Выбрать главу

Если же считать, что прогресс имеет безграничную ценность, то все преступления, совершенные во имя прогресса, станут благими делами, а злом станет лишь отсутствие бесцеремонности.

Отношение к Сталину и в других вопросах означало отношение к истине. Кроме официальных истин, русские придумали такую вещь, как «жизненная правда» или «народная правда». Народ всегда знал, по крайней мере, на каком-то уровне, что ложь есть ложь. Народ Финляндии тоже знал, что действительность войны не была рунеберговской, но также хорошо он понимал, что она не была и сталинистской.

Положение интеллигенции всегда было намного сложнее. Ее подстерегало искушение изложить свои представления об истине в таком виде, чтобы она наилучшим образом служила какому-нибудь великому делу.

Эйнштейн сказал, что после Второй мировой войны он чувствует страх по поводу того, что все большее число людей воспринимает жизнь абстрактно, как бы через посредство бумаги и написанных на ней слов. Великий физик, вероятнее всего, чувствовал не антиинтеллектуальный страх из-за абстрактного мышления как такового, а потому, что часть общества, называющая себя интеллигенцией, слишком легко относила к непреложным истинам то, что таковым не являлось.

Судьба интеллигенции не всегда заключается в том, чтобы быть оторванными «от народа» Дон Кихотами и Санчами Пансо. Медленно и уверенно она ведет массы за собой в том направлении, куда идет сама, хотя и не с той же самой скоростью и не так далеко.

В межвоенный период опять вошло в обиход старое выражение: «То, что студенты делают сегодня, завтра будет делать весь народ».

Национальное «самовидение» Финляндии межвоенного периода было по-своему искажено. Он льстил финнам и в то же время проецировал зло на другую нацию.

Великая спортивная держава и форпост западного мира находилась в состоянии духовного противостояния с Востоком и в то же время считала, что служит защите вечных ценностей культуры истины, добра и красоты против варваров.

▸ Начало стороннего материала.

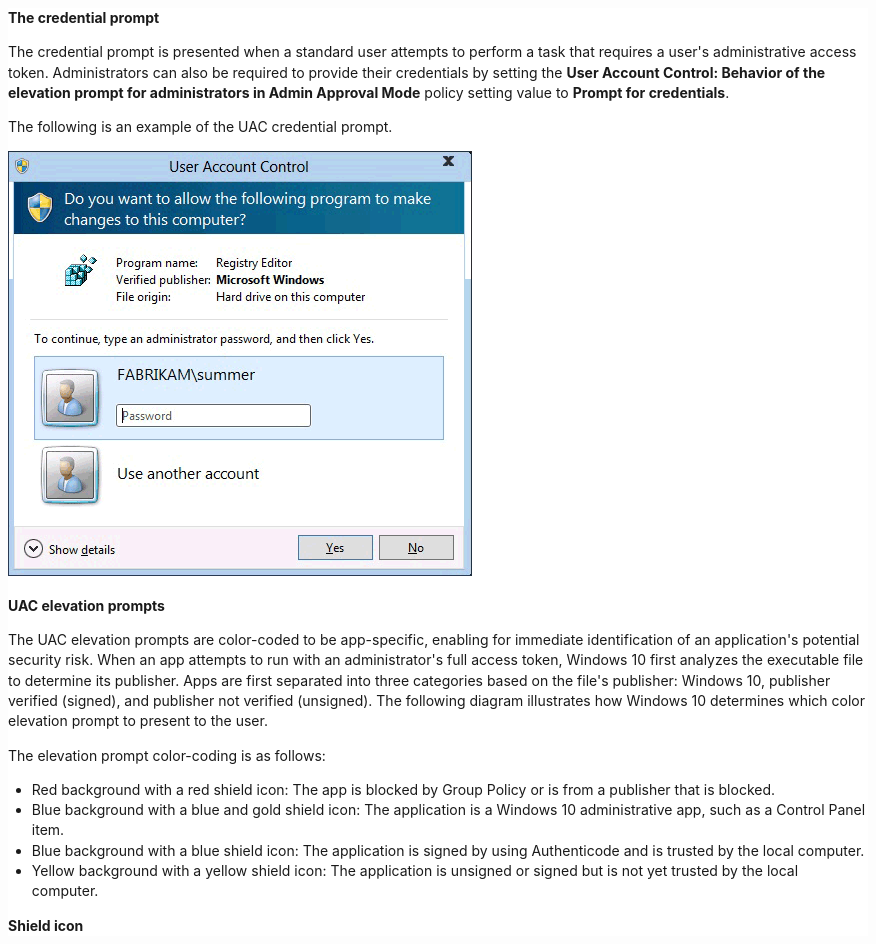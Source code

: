 **The credential prompt**

The credential prompt is presented when a standard user attempts to perform a task that requires a user's administrative access token. Administrators can also be required to provide their credentials by setting the **User Account Control: Behavior of the elevation prompt for administrators in Admin Approval Mode** policy setting value to **Prompt for credentials**.

The following is an example of the UAC credential prompt.

![uac credential prompt](images/uaccredentialprompt.gif)

**UAC elevation prompts**

The UAC elevation prompts are color-coded to be app-specific, enabling for immediate identification of an application's potential security risk. When an app attempts to run with an administrator's full access token, Windows 10 first analyzes the executable file to determine its publisher. Apps are first separated into three categories based on the file's publisher: Windows 10, publisher verified (signed), and publisher not verified (unsigned). The following diagram illustrates how Windows 10 determines which color elevation prompt to present to the user.

The elevation prompt color-coding is as follows:

-   Red background with a red shield icon: The app is blocked by Group Policy or is from a publisher that is blocked.
-   Blue background with a blue and gold shield icon: The application is a Windows 10 administrative app, such as a Control Panel item.
-   Blue background with a blue shield icon: The application is signed by using Authenticode and is trusted by the local computer.
-   Yellow background with a yellow shield icon: The application is unsigned or signed but is not yet trusted by the local computer.

**Shield icon**
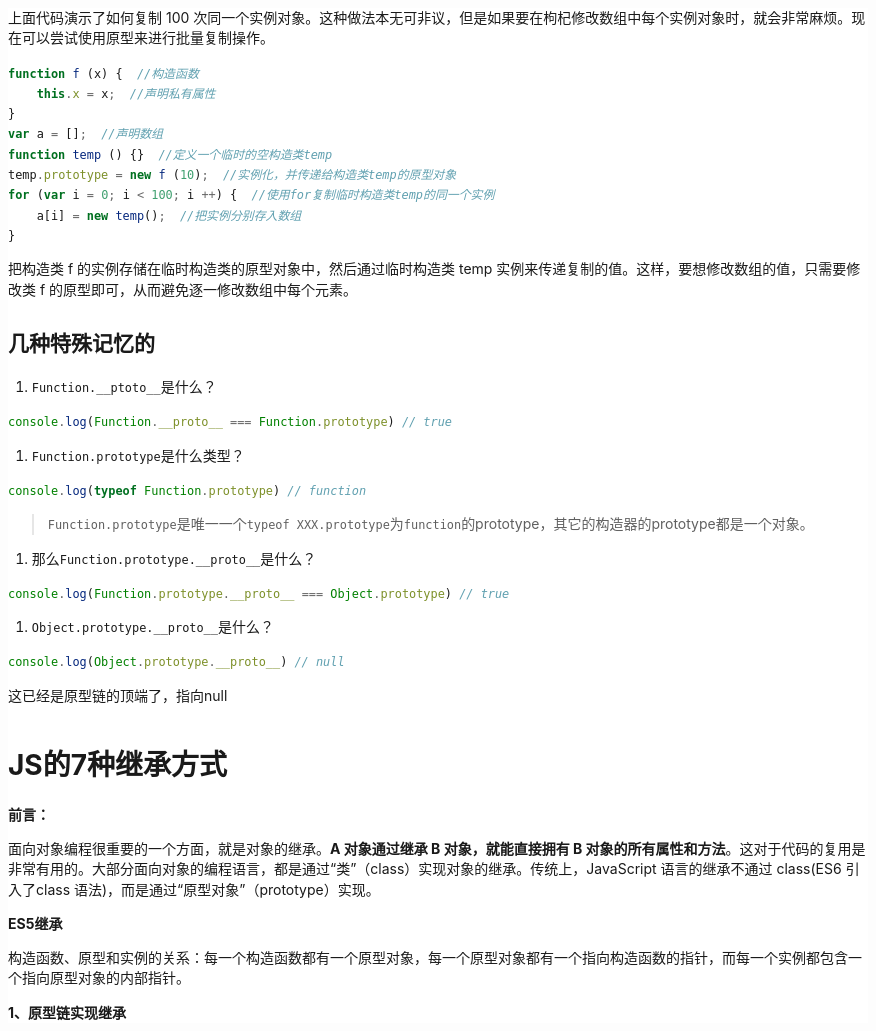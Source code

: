 上面代码演示了如何复制 100 次同一个实例对象。这种做法本无可非议，但是如果要在枸杞修改数组中每个实例对象时，就会非常麻烦。现在可以尝试使用原型来进行批量复制操作。

```js
function f (x) {  //构造函数
    this.x = x;  //声明私有属性
}
var a = [];  //声明数组
function temp () {}  //定义一个临时的空构造类temp
temp.prototype = new f (10);  //实例化，并传递给构造类temp的原型对象
for (var i = 0; i < 100; i ++) {  //使用for复制临时构造类temp的同一个实例
    a[i] = new temp();  //把实例分别存入数组
}
```

把构造类 f 的实例存储在临时构造类的原型对象中，然后通过临时构造类 temp 实例来传递复制的值。这样，要想修改数组的值，只需要修改类 f 的原型即可，从而避免逐一修改数组中每个元素。

## **几种特殊记忆的**

1. `Function.__ptoto__`是什么？

```js
console.log(Function.__proto__ === Function.prototype) // true
```

1. `Function.prototype`是什么类型？

```js
console.log(typeof Function.prototype) // function
```

> `Function.prototype`是唯一一个`typeof XXX.prototype`为`function`的prototype，其它的构造器的prototype都是一个对象。

1. 那么`Function.prototype.__proto__`是什么？

```js
console.log(Function.prototype.__proto__ === Object.prototype) // true
```

1. `Object.prototype.__proto__`是什么？

```js
console.log(Object.prototype.__proto__) // null
```

这已经是原型链的顶端了，指向null

# JS的7种继承方式

**前言：**

面向对象编程很重要的一个方面，就是对象的继承。**A 对象通过继承 B 对象，就能直接拥有 B 对象的所有属性和方法**。这对于代码的复用是非常有用的。大部分面向对象的编程语言，都是通过“类”（class）实现对象的继承。传统上，JavaScript 语言的继承不通过 class(ES6 引入了class 语法)，而是通过“原型对象”（prototype）实现。

**ES5继承**

构造函数、原型和实例的关系：每一个构造函数都有一个原型对象，每一个原型对象都有一个指向构造函数的指针，而每一个实例都包含一个指向原型对象的内部指针。

**1、原型链实现继承**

Однако самодовольство было чрезмерным, и за фасадом было много печального и жалкого. Несомненно неизбежным является то, что идеализированный портрет следовало подвергнуть ревизии тогда, когда это можно было безопасно сделать. Но кто знает, не было ли также неизбежным то, что эта ревизия перейдет все границы и превратится в карикатуру.

Некий центральный «фатальный» вопрос, который проходил через всю историю независимости Финляндии, тоже должен был подвергнуться анализу, а именно 1918 год. Рассмотрение этого вопроса в 1960-х гг. и поставило межвоенную Финляндию в некотором важном отношении на свое место. Зло и варварство, оказывается, не было принадлежностью лишь чёрта и русских, а с таким же успехом оно могло быть обнаружено в финнах и Финляндии.

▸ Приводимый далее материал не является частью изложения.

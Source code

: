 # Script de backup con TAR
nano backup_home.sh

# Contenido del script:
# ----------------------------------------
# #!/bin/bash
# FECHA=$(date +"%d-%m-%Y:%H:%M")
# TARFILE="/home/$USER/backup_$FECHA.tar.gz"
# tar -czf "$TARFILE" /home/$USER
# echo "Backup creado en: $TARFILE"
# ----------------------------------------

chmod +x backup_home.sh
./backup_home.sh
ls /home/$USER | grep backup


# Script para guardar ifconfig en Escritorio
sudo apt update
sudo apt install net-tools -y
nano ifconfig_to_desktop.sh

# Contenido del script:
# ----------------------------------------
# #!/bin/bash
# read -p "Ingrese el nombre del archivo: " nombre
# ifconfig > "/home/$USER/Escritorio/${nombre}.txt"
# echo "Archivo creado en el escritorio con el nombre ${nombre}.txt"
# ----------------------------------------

Когда в 1960-х гг. коммунизм начал казаться уже не смертельной опасностью, а все больше лишь странным душевным заболеванием, то его начали рассматривать все более объективно. В середине 1960-х гг. наконец победила мысль об интеграции духовно заблудшей части обратно в общество через приведение их к политической ответственности. Понимание распространилось и на ту духовную позицию, которую представлял коммунизм: ведь, несмотря на иррациональность, в нем было некое подобие красоте сектантства. Стоит, наверное, заметить, что именно в это время также был воздвигнут памятник красным, «погибшим за свои убеждения». Ультралевые резко осуждали слово «гибель», в котором они видели — и, вероятно, не без причины — отрицание самой идеи. С другой стороны, под «гибелью» могли понимать то, что, кроме погибших на поле сражения, среди красных жертв 1918 г. было действительно значительное количество казненных и умерших от болезней.

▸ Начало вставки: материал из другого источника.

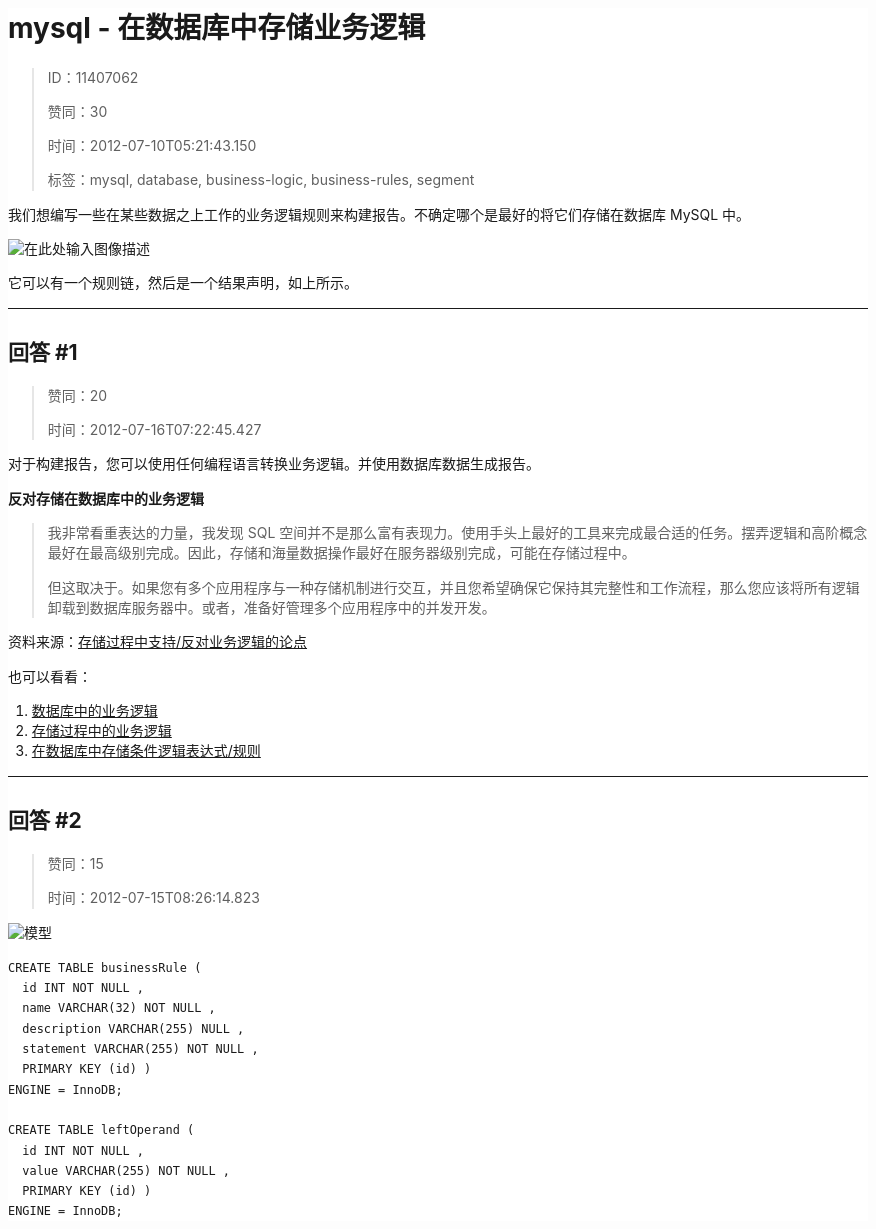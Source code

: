 # mysql - 在数据库中存储业务逻辑

> ID：11407062
> 
> 赞同：30
> 
> 时间：2012-07-10T05:21:43.150
> 
> 标签：mysql, database, business-logic, business-rules, segment

我们想编写一些在某些数据之上工作的业务逻辑规则来构建报告。不确定哪个是最好的将它们存储在数据库 MySQL 中。

![在此处输入图像描述](../Images/467be98f425c3ca5dd2c6bb5ea16eb67.png)

它可以有一个规则链，然后是一个结果声明，如上所示。

* * *

## 回答 #1

> 赞同：20
> 
> 时间：2012-07-16T07:22:45.427

对于构建报告，您可以使用任何编程语言转换业务逻辑。并使用数据库数据生成报告。

**反对存储在数据库中的业务逻辑**

> 我非常看重表达的力量，我发现 SQL 空间并不是那么富有表现力。使用手头上最好的工具来完成最合适的任务。摆弄逻辑和高阶概念最好在最高级别完成。因此，存储和海量数据操作最好在服务器级别完成，可能在存储过程中。
> 
> 但这取决于。如果您有多个应用程序与一种存储机制进行交互，并且您希望确保它保持其完整性和工作流程，那么您应该将所有逻辑卸载到数据库服务器中。或者，准备好管理多个应用程序中的并发开发。

资料来源：[存储过程中支持/反对业务逻辑的论点](https://stackoverflow.com/a/484563/1045444)

也可以看看：

1.  [数据库中的业务逻辑](http://pyrseas.wordpress.com/2012/01/02/business-logic-in-the-database/)
2.  [存储过程中的业务逻辑](http://c2.com/cgi/wiki?BusinessLogicInStoredProcedures)
3.  [在数据库中存储条件逻辑表达式/规则](https://stackoverflow.com/questions/545603/storing-conditional-logic-expressions-rules-in-a-database)

* * *

## 回答 #2

> 赞同：15
> 
> 时间：2012-07-15T08:26:14.823

![模型](../Images/5baf46a16f8ca938cd33bc632f87d8b4.png)

```
CREATE TABLE businessRule (
  id INT NOT NULL ,
  name VARCHAR(32) NOT NULL ,
  description VARCHAR(255) NULL ,
  statement VARCHAR(255) NOT NULL ,
  PRIMARY KEY (id) )
ENGINE = InnoDB;

CREATE TABLE leftOperand (
  id INT NOT NULL ,
  value VARCHAR(255) NOT NULL ,
  PRIMARY KEY (id) )
ENGINE = InnoDB;

```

Рост ценности простого народа Финляндии начался в 1950-х гг. и достиг пика в 1970-х гг., когда интеллигенция начала соревноваться в подражании ему и заискивании перед ним.

Это, конечно, было связано с большими изменениями в обществе, к которым относились подъем жизненного уровня, урбанизация, большая миграция, огромный рост образования и средств масовой информации.

В то же время, как и во всей Европе, произошло известное выравнивание, с которым также было связано признание ценностей массовой культуры. Первопроходцем на этом пути были англосаксонские страны, массовой культуре которых в военное время и в 1950-е гг. в Финляндии героически противостояли. Речь шла о победе нового понимания культуры. Истина, добро и красота утратили свое положение в энциклопедических определениях «культуры». Вскоре и к произведениям культуры начали относиться в потребительском духе — в духе максимы, высказанной более 200 лет назад Бентамом: если игра в пуговицы доставляет больше удовольствия, чем поэзия, значит, она ценнее.